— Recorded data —
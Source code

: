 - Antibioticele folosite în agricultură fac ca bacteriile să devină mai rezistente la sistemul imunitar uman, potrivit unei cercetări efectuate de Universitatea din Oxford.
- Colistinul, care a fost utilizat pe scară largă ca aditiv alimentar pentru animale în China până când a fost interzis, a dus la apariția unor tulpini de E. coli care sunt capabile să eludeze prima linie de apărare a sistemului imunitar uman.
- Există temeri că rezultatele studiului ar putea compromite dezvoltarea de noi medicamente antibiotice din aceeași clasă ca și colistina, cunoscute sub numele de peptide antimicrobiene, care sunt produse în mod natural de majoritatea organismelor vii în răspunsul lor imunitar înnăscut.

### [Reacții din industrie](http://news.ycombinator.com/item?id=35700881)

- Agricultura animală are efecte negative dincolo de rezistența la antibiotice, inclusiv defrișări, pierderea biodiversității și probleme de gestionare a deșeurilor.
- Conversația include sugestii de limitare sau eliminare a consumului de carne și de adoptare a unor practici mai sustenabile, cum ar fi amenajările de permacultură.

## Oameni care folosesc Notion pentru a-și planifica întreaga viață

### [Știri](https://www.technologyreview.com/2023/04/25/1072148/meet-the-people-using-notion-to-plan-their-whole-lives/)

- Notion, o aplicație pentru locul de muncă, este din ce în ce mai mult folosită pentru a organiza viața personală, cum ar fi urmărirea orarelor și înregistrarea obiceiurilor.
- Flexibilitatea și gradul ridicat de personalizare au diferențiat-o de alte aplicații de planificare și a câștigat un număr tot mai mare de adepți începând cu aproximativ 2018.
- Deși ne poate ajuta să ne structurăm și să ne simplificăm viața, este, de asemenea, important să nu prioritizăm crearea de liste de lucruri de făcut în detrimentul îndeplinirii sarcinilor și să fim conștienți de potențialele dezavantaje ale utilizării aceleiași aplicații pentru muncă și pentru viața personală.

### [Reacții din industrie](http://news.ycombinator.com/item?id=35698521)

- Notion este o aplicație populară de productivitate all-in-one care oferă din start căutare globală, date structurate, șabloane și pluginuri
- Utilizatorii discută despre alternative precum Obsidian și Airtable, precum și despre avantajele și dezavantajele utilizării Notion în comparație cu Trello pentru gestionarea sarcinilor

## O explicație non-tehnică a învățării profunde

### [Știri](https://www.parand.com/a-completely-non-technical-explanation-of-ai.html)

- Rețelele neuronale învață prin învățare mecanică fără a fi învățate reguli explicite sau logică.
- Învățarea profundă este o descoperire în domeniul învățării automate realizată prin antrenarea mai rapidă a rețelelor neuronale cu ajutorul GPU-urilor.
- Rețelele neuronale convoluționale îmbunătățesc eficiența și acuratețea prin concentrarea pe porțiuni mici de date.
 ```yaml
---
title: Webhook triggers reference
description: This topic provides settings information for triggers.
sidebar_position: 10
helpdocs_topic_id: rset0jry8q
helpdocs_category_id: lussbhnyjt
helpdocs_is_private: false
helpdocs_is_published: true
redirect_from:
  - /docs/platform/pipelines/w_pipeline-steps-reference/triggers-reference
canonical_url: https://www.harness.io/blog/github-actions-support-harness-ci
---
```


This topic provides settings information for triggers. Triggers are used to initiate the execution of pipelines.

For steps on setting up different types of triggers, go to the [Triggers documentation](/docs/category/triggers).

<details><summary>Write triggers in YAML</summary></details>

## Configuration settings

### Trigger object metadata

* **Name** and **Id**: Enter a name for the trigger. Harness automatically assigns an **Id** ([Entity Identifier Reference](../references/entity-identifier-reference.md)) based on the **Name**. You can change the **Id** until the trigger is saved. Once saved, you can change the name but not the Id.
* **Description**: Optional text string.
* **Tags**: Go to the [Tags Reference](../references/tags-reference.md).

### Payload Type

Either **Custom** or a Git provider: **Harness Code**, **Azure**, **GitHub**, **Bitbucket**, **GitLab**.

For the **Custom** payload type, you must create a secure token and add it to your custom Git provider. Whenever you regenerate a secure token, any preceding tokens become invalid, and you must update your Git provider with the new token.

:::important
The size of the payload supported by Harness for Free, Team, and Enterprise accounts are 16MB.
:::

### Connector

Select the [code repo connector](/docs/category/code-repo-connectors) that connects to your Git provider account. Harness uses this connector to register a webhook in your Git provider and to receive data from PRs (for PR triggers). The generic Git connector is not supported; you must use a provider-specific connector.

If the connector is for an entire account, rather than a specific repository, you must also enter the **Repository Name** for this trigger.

— EXERCISE INSTRUCTIONS —
Every line above from the line with "## O explicație" to the line with "- Învățarea profundă", both included, must be reproduced exactly, and no other line may appear.

— TASK OUTPUT —
## O explicație non-tehnică a învățării profunde

### [Știri](https://www.parand.com/a-completely-non-technical-explanation-of-ai.html)

- Rețelele neuronale învață prin învățare mecanică fără a fi învățate reguli explicite sau logică.
- Învățarea profundă este o descoperire în domeniul învățării automate realizată prin antrenarea mai rapidă a rețelelor neuronale cu ajutorul GPU-urilor.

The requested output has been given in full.